Studying is defined by Merriam-Webster’s Dictionary as “a state of contemplation,” “application of the mind to the obtaining of knowledge,” or “a careful examination or analysis of a phenomenon, development, or question.” Studying in college is necessary if a student desires to excel academically. Provided below are ten significant tips to transform mental labor into academic success.

Establish a Routine

To apply the mind constantly to a task requires setting up a routine by which the task or challenge will be accomplished. A good routine to establish that aids in college preparation is to set aside a specific time of the day to study. If a student is more productive in study in the morning than during the day, he or she should study at a time where the mind will be most productive.

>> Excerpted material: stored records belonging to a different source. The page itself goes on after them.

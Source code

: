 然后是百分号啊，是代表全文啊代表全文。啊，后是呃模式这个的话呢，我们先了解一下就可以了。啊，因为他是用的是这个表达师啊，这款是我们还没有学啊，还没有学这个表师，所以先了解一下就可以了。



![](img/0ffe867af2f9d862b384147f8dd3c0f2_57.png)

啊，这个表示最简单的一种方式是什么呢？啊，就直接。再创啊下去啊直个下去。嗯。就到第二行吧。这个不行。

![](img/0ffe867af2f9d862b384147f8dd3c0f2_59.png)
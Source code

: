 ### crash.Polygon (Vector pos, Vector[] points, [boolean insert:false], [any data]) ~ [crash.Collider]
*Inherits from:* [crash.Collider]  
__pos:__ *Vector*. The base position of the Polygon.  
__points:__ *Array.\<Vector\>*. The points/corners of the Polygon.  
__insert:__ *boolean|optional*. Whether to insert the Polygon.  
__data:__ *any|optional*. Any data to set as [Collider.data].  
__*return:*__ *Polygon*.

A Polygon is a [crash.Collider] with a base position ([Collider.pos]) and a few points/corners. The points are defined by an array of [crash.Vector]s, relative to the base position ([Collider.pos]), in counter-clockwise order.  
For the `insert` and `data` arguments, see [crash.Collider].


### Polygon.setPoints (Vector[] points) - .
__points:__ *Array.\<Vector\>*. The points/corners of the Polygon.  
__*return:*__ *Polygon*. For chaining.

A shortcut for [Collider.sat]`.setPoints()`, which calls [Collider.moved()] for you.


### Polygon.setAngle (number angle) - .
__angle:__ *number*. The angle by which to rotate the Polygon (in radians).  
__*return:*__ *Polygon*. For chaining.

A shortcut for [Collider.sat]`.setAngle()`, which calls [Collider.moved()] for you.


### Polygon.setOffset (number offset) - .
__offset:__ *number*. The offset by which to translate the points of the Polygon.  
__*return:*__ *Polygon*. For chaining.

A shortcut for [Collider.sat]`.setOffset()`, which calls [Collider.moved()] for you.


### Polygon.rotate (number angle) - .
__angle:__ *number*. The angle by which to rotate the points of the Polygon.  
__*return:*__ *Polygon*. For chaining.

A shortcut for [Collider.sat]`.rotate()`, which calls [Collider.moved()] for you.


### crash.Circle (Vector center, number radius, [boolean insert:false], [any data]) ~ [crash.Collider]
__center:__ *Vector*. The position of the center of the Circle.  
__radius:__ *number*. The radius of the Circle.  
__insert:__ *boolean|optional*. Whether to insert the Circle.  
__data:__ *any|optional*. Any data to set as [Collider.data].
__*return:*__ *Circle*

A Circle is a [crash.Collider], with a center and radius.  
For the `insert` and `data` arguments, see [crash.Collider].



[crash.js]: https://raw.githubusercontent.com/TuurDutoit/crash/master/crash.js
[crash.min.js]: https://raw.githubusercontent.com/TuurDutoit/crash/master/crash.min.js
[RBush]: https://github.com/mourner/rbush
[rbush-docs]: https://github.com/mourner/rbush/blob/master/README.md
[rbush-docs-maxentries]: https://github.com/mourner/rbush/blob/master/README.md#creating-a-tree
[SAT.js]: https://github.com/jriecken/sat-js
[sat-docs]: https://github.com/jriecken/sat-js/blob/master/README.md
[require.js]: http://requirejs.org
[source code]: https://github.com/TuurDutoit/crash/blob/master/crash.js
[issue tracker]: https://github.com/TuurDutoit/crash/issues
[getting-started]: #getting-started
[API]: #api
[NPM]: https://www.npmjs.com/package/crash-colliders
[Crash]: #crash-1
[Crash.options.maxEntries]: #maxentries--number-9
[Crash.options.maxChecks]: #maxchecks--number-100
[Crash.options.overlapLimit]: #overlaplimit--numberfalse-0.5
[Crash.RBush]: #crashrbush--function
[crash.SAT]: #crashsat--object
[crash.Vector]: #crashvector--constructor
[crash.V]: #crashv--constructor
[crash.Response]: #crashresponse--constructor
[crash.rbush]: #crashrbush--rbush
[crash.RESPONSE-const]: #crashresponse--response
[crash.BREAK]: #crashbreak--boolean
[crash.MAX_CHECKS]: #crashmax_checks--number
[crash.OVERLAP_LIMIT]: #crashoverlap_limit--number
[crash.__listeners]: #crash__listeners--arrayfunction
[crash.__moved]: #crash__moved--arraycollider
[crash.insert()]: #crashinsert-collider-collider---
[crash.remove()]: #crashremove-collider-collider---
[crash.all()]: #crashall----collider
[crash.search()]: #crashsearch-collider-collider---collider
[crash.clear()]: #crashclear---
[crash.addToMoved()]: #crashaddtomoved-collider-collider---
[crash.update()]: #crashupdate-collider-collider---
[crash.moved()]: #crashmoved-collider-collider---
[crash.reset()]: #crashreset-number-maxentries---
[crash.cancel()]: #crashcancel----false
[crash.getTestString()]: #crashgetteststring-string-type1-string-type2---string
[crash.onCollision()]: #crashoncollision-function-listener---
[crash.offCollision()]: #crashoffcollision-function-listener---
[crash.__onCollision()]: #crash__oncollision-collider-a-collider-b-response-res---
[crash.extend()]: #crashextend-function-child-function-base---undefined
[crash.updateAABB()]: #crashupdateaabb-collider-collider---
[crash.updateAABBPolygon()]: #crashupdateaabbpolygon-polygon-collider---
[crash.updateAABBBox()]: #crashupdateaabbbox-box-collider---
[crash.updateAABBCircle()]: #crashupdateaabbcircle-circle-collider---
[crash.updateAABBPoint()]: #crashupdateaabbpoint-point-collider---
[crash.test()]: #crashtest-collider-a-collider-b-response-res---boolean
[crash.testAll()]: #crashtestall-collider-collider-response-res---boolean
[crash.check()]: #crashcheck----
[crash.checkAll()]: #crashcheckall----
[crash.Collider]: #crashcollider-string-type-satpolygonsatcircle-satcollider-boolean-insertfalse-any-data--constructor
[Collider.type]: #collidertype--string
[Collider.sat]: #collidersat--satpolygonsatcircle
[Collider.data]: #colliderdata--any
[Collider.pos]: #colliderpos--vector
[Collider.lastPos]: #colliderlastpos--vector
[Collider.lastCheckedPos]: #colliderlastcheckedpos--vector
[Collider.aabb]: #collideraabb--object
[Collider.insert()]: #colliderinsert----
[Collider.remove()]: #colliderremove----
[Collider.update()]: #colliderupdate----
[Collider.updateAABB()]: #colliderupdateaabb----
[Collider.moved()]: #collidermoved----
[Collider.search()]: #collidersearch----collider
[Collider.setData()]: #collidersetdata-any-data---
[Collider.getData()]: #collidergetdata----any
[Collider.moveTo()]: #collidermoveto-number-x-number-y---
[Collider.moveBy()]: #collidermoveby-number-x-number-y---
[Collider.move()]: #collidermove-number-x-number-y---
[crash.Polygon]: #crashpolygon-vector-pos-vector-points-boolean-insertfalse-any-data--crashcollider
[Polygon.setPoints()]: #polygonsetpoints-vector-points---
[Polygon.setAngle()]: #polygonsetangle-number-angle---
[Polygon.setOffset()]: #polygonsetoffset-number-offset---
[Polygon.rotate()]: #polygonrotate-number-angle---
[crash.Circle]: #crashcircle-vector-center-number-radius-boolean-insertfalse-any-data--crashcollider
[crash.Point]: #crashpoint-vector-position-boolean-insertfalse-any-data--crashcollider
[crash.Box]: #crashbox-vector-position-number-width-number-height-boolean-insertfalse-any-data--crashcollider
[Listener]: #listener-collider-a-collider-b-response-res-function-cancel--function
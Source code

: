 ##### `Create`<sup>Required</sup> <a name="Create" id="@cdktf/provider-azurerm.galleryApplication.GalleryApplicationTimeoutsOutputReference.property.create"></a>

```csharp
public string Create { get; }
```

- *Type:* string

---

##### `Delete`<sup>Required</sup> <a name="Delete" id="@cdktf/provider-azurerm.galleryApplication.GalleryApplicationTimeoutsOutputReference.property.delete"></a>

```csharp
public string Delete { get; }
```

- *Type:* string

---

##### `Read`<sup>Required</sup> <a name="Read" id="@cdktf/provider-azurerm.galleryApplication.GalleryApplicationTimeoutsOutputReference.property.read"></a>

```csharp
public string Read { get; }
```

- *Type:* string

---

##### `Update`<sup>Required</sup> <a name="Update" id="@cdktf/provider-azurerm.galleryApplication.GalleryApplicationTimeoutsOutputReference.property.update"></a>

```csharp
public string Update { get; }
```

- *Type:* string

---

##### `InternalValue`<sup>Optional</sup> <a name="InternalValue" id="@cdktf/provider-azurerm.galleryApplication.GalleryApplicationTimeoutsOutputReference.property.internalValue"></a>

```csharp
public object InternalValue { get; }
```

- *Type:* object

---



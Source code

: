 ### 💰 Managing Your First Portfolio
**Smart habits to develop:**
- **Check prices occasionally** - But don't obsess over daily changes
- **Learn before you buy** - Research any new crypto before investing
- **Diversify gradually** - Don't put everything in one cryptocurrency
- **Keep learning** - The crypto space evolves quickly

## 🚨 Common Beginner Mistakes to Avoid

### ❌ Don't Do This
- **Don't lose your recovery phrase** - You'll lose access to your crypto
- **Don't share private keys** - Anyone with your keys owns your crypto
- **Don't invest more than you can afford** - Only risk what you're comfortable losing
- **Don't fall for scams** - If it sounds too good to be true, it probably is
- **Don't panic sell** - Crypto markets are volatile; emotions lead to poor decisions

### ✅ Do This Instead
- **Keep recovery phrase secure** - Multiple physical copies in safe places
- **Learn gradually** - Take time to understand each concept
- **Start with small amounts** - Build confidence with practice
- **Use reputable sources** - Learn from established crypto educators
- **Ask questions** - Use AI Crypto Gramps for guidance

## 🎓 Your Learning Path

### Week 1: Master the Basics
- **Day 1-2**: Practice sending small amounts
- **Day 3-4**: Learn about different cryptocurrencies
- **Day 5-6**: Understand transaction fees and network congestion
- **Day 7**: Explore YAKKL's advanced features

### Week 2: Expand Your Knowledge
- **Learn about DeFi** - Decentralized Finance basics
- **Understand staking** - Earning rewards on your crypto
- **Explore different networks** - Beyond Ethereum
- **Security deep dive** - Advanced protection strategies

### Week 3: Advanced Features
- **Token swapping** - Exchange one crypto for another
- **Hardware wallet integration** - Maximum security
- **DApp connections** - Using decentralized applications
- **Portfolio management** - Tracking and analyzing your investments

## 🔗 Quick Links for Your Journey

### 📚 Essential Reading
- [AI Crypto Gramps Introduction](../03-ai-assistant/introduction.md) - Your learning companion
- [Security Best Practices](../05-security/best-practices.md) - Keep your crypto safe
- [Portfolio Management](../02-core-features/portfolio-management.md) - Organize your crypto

Create the Right Environment

A student can choose to study at a particular time of day, but still fail to do so because of a distracting environment. If a student is to get any studying done, he or she cannot have his or her attention turned away from the books because of the latest movie or newest game show. Turn the television off or decide to go in a room where there is no television or stereo system. Getting rid of atmospheric noise will free the mind to think, optimizing study performance.

Set It Down

Often, when students are busy, it never fails that at least one activity in the day will be neglected or completely forgotten. Placing the necessary time(s) of study on a personal calendar or in a personal planner helps the student juggle the many tasks that he or she has throughout the day as well as accomplish the studying goal. What is not planned cannot be performed.

Take Good Care of Yourself

Study time will not be a productive endeavor if the student does not maximize his or her health condition. To this end, the student should drink plenty of liquids, primarily water, and eat healthy foods (fruits and vegetables). The student should get plenty of rest at night, a minimum of eight hours of sleep a day. To stimulate the mind, create an exercise routine by which the mind can rest from study and process the material learned. When the body feels great, the mind will respond favorably.

Reward Yourself

After the work comes the reward. The student should find a way to reward himself or herself for productive study. Little rewards celebrate the past labor and anticipate the future reward.

Creativity in Study

The student should design his or her own test questions, daily answering questions regarding the material studied previously. This keeps studying alive as a journey while also boosting retention of the material previously learned.

Avoid Interruption

The student should have all notes with him or her before a study session begins to prevent interruption.

Test Yourself

The student should test himself or herself after studying to provide some tangible way of measuring academic progress. Students can ask their parents to test them, or rework old assignments and examples provided in their course textbooks, etc.

Don’t Panic

A student can easily be confident in his or her abilities until the day of the exam, when the student becomes fearful and then panics. Panicking may seem like a normal reaction, but it only clouds the mind and prevents the brain from retrieving the information stored in it.

Ask for Help

The student should always be willing to talk to professors and other classmates if he or she continues to struggle in an academic area or concept. Asking up front optimizes the chances of success, rather than waiting until the week or night before an examination.

Studying is hard work, but the reward will more than make up for the labor. One success is always the steppingstone upon which another comes.